» **Directions**
Transcribe the listing word for word.

» **Dataset records**
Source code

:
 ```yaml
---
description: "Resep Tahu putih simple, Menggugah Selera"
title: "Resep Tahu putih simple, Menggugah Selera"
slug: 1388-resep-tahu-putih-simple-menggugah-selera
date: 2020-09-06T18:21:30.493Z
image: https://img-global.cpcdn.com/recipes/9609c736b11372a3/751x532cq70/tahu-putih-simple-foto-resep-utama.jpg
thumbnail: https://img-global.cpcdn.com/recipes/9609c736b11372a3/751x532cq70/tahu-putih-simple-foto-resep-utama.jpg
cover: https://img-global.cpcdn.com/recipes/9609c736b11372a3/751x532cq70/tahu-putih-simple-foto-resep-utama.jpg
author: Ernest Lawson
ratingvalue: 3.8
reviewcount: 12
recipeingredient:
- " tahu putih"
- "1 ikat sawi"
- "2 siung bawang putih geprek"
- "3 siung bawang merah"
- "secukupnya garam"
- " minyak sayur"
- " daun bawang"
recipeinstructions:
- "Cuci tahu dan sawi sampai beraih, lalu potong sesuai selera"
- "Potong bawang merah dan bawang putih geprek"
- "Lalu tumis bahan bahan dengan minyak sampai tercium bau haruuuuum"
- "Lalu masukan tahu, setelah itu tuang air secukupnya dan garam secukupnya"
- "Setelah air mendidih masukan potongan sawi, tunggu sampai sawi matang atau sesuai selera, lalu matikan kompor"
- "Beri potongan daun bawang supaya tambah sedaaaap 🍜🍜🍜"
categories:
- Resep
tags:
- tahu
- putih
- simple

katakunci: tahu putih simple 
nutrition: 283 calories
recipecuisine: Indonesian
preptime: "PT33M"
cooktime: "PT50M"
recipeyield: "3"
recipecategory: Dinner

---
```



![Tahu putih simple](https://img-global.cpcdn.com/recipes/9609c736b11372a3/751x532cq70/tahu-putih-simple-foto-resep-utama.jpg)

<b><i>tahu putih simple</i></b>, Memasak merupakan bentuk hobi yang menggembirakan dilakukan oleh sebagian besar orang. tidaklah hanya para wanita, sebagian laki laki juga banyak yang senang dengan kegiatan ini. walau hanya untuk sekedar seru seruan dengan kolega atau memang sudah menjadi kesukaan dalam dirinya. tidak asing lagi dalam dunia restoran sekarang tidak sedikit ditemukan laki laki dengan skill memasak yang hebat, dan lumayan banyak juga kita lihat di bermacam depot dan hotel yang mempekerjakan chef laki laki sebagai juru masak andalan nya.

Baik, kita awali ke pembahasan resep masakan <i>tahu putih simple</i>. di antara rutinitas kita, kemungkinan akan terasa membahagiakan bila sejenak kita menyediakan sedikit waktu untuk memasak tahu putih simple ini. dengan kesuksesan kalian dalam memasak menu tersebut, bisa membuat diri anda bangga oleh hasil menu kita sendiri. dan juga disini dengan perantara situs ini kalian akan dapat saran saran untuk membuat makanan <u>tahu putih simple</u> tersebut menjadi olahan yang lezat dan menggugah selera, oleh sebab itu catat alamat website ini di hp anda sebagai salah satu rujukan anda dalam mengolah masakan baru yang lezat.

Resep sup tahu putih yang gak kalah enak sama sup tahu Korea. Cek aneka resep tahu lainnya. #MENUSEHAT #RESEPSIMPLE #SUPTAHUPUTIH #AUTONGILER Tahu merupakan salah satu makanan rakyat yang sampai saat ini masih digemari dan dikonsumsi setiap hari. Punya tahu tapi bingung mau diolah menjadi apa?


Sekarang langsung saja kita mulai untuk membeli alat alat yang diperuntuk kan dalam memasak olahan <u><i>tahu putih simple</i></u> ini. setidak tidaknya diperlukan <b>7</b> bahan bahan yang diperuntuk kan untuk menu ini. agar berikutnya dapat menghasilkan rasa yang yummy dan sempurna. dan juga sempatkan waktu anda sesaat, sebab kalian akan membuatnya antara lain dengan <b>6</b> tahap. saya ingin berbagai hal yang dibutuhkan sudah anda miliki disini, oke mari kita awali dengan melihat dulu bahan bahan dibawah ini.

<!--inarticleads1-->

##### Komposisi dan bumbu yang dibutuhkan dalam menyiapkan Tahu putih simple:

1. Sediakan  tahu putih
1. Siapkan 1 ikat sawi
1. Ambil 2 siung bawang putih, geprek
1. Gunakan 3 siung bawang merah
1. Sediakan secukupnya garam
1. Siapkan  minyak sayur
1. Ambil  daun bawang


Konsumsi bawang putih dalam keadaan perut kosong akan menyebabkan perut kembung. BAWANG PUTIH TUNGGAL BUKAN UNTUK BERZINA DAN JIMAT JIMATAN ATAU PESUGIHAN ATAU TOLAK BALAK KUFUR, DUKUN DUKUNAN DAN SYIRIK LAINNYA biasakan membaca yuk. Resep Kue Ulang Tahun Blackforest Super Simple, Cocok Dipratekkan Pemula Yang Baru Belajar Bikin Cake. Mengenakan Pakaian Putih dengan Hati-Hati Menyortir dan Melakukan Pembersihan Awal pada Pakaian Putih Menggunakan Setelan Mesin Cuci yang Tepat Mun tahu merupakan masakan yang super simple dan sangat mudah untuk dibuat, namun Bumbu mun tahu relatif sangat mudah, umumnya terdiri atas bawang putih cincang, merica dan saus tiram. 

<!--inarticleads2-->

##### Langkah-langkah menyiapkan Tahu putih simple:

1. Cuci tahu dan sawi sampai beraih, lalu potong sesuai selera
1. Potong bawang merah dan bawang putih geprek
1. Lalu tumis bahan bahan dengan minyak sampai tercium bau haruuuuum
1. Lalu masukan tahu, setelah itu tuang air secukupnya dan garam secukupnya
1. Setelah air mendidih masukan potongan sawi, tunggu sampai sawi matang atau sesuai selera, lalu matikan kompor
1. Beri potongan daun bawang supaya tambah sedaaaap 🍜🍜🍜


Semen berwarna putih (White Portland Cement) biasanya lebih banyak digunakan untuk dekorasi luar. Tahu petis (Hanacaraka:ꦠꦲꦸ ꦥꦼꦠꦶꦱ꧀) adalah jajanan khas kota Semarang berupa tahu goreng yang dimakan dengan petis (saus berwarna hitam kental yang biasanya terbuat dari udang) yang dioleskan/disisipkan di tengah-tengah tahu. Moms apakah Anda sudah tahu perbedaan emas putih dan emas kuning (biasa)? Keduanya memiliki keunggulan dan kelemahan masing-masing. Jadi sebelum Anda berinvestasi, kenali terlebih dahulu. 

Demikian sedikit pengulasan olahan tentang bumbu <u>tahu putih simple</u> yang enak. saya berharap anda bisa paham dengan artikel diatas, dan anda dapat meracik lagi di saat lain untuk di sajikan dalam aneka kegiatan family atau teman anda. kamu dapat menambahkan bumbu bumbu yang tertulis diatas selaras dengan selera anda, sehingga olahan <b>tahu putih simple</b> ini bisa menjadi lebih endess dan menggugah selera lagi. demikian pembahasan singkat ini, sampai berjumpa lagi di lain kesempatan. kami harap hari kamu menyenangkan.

» **Task result**
Source code

:
 ```yaml
---
description: "Resep Tahu putih simple, Menggugah Selera"
title: "Resep Tahu putih simple, Menggugah Selera"
slug: 1388-resep-tahu-putih-simple-menggugah-selera
date: 2020-09-06T18:21:30.493Z
image: https://img-global.cpcdn.com/recipes/9609c736b11372a3/751x532cq70/tahu-putih-simple-foto-resep-utama.jpg
thumbnail: https://img-global.cpcdn.com/recipes/9609c736b11372a3/751x532cq70/tahu-putih-simple-foto-resep-utama.jpg
cover: https://img-global.cpcdn.com/recipes/9609c736b11372a3/751x532cq70/tahu-putih-simple-foto-resep-utama.jpg
author: Ernest Lawson
ratingvalue: 3.8
reviewcount: 12
recipeingredient:
- " tahu putih"
- "1 ikat sawi"
- "2 siung bawang putih geprek"
- "3 siung bawang merah"
- "secukupnya garam"
- " minyak sayur"
- " daun bawang"
recipeinstructions:
- "Cuci tahu dan sawi sampai beraih, lalu potong sesuai selera"
- "Potong bawang merah dan bawang putih geprek"
- "Lalu tumis bahan bahan dengan minyak sampai tercium bau haruuuuum"
- "Lalu masukan tahu, setelah itu tuang air secukupnya dan garam secukupnya"
- "Setelah air mendidih masukan potongan sawi, tunggu sampai sawi matang atau sesuai selera, lalu matikan kompor"
- "Beri potongan daun bawang supaya tambah sedaaaap 🍜🍜🍜"
categories:
- Resep
tags:
- tahu
- putih
- simple

katakunci: tahu putih simple 
nutrition: 283 calories
recipecuisine: Indonesian
preptime: "PT33M"
cooktime: "PT50M"
recipeyield: "3"
recipecategory: Dinner

---
```



![Tahu putih simple](https://img-global.cpcdn.com/recipes/9609c736b11372a3/751x532cq70/tahu-putih-simple-foto-resep-utama.jpg)

<b><i>tahu putih simple</i></b>, Memasak merupakan bentuk hobi yang menggembirakan dilakukan oleh sebagian besar orang. tidaklah hanya para wanita, sebagian laki laki juga banyak yang senang dengan kegiatan ini. walau hanya untuk sekedar seru seruan dengan kolega atau memang sudah menjadi kesukaan dalam dirinya. tidak asing lagi dalam dunia restoran sekarang tidak sedikit ditemukan laki laki dengan skill memasak yang hebat, dan lumayan banyak juga kita lihat di bermacam depot dan hotel yang mempekerjakan chef laki laki sebagai juru masak andalan nya.

Baik, kita awali ke pembahasan resep masakan <i>tahu putih simple</i>. di antara rutinitas kita, kemungkinan akan terasa membahagiakan bila sejenak kita menyediakan sedikit waktu untuk memasak tahu putih simple ini. dengan kesuksesan kalian dalam memasak menu tersebut, bisa membuat diri anda bangga oleh hasil menu kita sendiri. dan juga disini dengan perantara situs ini kalian akan dapat saran saran untuk membuat makanan <u>tahu putih simple</u> tersebut menjadi olahan yang lezat dan menggugah selera, oleh sebab itu catat alamat website ini di hp anda sebagai salah satu rujukan anda dalam mengolah masakan baru yang lezat.

Resep sup tahu putih yang gak kalah enak sama sup tahu Korea. Cek aneka resep tahu lainnya. #MENUSEHAT #RESEPSIMPLE #SUPTAHUPUTIH #AUTONGILER Tahu merupakan salah satu makanan rakyat yang sampai saat ini masih digemari dan dikonsumsi setiap hari. Punya tahu tapi bingung mau diolah menjadi apa?


Sekarang langsung saja kita mulai untuk membeli alat alat yang diperuntuk kan dalam memasak olahan <u><i>tahu putih simple</i></u> ini. setidak tidaknya diperlukan <b>7</b> bahan bahan yang diperuntuk kan untuk menu ini. agar berikutnya dapat menghasilkan rasa yang yummy dan sempurna. dan juga sempatkan waktu anda sesaat, sebab kalian akan membuatnya antara lain dengan <b>6</b> tahap. saya ingin berbagai hal yang dibutuhkan sudah anda miliki disini, oke mari kita awali dengan melihat dulu bahan bahan dibawah ini.

<!--inarticleads1-->

##### Komposisi dan bumbu yang dibutuhkan dalam menyiapkan Tahu putih simple:

1. Sediakan  tahu putih
1. Siapkan 1 ikat sawi
1. Ambil 2 siung bawang putih, geprek
1. Gunakan 3 siung bawang merah
1. Sediakan secukupnya garam
1. Siapkan  minyak sayur
1. Ambil  daun bawang


Konsumsi bawang putih dalam keadaan perut kosong akan menyebabkan perut kembung. BAWANG PUTIH TUNGGAL BUKAN UNTUK BERZINA DAN JIMAT JIMATAN ATAU PESUGIHAN ATAU TOLAK BALAK KUFUR, DUKUN DUKUNAN DAN SYIRIK LAINNYA biasakan membaca yuk. Resep Kue Ulang Tahun Blackforest Super Simple, Cocok Dipratekkan Pemula Yang Baru Belajar Bikin Cake. Mengenakan Pakaian Putih dengan Hati-Hati Menyortir dan Melakukan Pembersihan Awal pada Pakaian Putih Menggunakan Setelan Mesin Cuci yang Tepat Mun tahu merupakan masakan yang super simple dan sangat mudah untuk dibuat, namun Bumbu mun tahu relatif sangat mudah, umumnya terdiri atas bawang putih cincang, merica dan saus tiram. 

<!--inarticleads2-->

##### Langkah-langkah menyiapkan Tahu putih simple:

1. Cuci tahu dan sawi sampai beraih, lalu potong sesuai selera
1. Potong bawang merah dan bawang putih geprek
1. Lalu tumis bahan bahan dengan minyak sampai tercium bau haruuuuum
1. Lalu masukan tahu, setelah itu tuang air secukupnya dan garam secukupnya
1. Setelah air mendidih masukan potongan sawi, tunggu sampai sawi matang atau sesuai selera, lalu matikan kompor
1. Beri potongan daun bawang supaya tambah sedaaaap 🍜🍜🍜


Semen berwarna putih (White Portland Cement) biasanya lebih banyak digunakan untuk dekorasi luar. Tahu petis (Hanacaraka:ꦠꦲꦸ ꦥꦼꦠꦶꦱ꧀) adalah jajanan khas kota Semarang berupa tahu goreng yang dimakan dengan petis (saus berwarna hitam kental yang biasanya terbuat dari udang) yang dioleskan/disisipkan di tengah-tengah tahu. Moms apakah Anda sudah tahu perbedaan emas putih dan emas kuning (biasa)? Keduanya memiliki keunggulan dan kelemahan masing-masing. Jadi sebelum Anda berinvestasi, kenali terlebih dahulu. 

Demikian sedikit pengulasan olahan tentang bumbu <u>tahu putih simple</u> yang enak. saya berharap anda bisa paham dengan artikel diatas, dan anda dapat meracik lagi di saat lain untuk di sajikan dalam aneka kegiatan family atau teman anda. kamu dapat menambahkan bumbu bumbu yang tertulis diatas selaras dengan selera anda, sehingga olahan <b>tahu putih simple</b> ini bisa menjadi lebih endess dan menggugah selera lagi. demikian pembahasan singkat ini, sampai berjumpa lagi di lain kesempatan. kami harap hari kamu menyenangkan.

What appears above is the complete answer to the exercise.